(Saved entries)

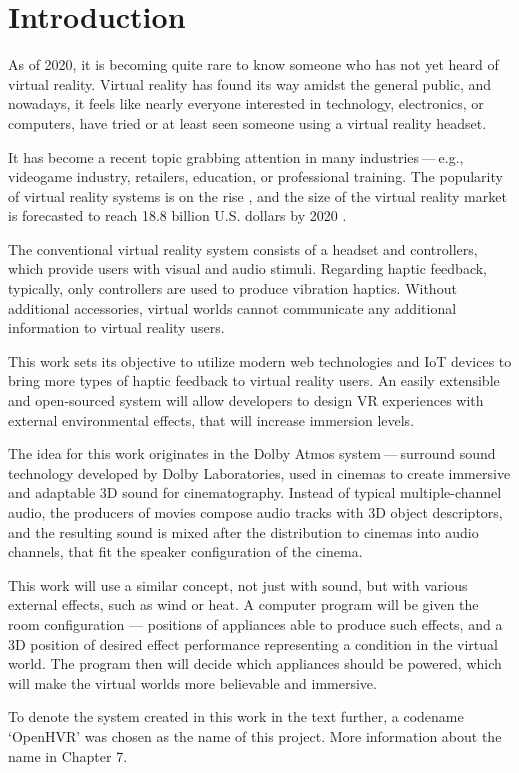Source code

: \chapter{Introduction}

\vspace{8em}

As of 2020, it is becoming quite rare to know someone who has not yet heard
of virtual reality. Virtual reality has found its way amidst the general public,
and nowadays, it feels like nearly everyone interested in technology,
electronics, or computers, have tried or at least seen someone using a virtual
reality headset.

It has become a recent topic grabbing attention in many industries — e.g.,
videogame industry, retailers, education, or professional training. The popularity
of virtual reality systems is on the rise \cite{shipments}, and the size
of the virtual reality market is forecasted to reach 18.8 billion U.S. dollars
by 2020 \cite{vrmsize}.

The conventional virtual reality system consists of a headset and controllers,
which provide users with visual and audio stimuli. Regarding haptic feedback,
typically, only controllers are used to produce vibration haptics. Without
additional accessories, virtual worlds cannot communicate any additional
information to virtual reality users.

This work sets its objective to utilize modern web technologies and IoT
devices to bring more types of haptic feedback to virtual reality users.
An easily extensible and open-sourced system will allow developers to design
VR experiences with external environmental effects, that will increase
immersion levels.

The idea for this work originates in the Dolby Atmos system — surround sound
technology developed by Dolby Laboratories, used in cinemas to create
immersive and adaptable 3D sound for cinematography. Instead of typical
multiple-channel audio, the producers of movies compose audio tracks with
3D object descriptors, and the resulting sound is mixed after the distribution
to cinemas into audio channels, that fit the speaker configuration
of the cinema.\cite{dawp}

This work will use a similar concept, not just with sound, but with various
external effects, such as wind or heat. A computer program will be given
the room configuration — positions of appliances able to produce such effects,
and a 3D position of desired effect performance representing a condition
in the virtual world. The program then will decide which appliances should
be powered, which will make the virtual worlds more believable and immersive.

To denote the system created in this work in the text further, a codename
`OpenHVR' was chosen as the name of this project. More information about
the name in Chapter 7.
* * *
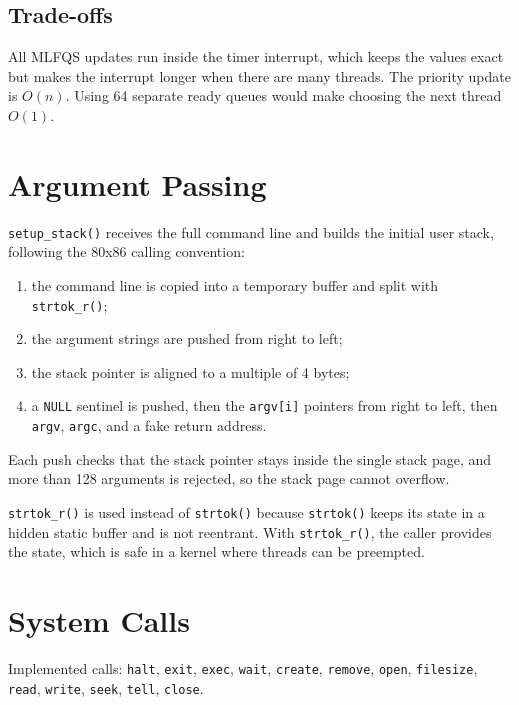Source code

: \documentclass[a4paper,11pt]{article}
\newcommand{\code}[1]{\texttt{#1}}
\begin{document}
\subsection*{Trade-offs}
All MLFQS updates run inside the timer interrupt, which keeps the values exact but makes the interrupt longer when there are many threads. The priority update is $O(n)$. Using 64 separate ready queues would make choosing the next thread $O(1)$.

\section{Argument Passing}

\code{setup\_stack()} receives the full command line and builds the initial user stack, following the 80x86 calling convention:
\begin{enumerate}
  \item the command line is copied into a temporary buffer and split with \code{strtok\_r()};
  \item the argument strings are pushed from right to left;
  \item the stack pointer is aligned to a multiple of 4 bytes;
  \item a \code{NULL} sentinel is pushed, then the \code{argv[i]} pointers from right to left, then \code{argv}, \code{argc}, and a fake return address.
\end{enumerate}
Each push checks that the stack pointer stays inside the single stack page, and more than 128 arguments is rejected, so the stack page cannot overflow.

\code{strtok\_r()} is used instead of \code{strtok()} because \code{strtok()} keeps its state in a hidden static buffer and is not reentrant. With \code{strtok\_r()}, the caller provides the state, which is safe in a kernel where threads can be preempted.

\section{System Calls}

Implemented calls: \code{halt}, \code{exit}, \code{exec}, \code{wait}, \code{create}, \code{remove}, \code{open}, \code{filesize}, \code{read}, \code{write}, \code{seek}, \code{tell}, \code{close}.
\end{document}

▶ To do:
Whenever a line above contains "immersive", copy that line.

▶ Result of this task:
immersive and adaptable 3D sound for cinematography. Instead of typical
be powered, which will make the virtual worlds more believable and immersive.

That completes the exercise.